** HOW TO COMPLETE THIS TASK **
Please report how many lines below contain "Payload", writing nothing except the number.

(Data extracted from a collection)
::::

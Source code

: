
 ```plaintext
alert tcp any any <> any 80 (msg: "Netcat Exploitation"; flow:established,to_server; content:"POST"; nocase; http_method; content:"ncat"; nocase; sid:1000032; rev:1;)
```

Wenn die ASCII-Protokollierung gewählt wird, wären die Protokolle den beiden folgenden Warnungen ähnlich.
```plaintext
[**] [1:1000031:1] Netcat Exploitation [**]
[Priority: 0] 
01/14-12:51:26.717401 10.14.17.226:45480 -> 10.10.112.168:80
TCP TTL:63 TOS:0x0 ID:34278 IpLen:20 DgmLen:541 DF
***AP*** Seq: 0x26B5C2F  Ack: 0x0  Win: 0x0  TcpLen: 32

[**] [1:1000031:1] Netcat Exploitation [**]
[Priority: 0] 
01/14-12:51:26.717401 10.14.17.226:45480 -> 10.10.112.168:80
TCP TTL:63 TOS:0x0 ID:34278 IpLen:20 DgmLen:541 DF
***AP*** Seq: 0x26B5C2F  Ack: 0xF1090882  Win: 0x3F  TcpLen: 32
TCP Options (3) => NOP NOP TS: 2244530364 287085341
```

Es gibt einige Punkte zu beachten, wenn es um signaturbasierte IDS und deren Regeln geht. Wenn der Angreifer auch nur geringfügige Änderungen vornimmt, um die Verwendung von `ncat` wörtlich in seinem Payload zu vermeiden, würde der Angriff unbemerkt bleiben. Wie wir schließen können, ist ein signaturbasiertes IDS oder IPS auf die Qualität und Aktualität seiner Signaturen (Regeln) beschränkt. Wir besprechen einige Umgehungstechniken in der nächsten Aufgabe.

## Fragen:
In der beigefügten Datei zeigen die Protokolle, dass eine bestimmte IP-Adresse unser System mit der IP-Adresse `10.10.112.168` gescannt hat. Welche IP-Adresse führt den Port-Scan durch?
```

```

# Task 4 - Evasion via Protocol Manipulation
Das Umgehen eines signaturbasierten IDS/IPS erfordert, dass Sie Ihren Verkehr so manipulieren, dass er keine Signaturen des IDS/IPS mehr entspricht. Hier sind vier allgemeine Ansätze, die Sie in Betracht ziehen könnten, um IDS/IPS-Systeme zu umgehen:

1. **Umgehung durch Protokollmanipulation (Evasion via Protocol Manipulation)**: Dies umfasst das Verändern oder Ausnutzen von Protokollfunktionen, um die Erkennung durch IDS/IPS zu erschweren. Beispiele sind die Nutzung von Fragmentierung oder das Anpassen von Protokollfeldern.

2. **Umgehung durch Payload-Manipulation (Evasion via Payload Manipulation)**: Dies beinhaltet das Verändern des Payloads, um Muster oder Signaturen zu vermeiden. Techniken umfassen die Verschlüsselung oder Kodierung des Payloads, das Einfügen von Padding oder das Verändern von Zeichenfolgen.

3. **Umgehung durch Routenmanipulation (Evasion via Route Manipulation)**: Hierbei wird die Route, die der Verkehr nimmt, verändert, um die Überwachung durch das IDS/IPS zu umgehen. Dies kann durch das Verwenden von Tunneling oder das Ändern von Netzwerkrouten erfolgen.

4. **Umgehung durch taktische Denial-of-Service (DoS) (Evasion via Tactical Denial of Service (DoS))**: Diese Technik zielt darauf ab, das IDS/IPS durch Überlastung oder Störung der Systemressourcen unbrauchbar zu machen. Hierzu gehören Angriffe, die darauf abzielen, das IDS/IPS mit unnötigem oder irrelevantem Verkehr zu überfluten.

::::

** FINISHED EXERCISE **
2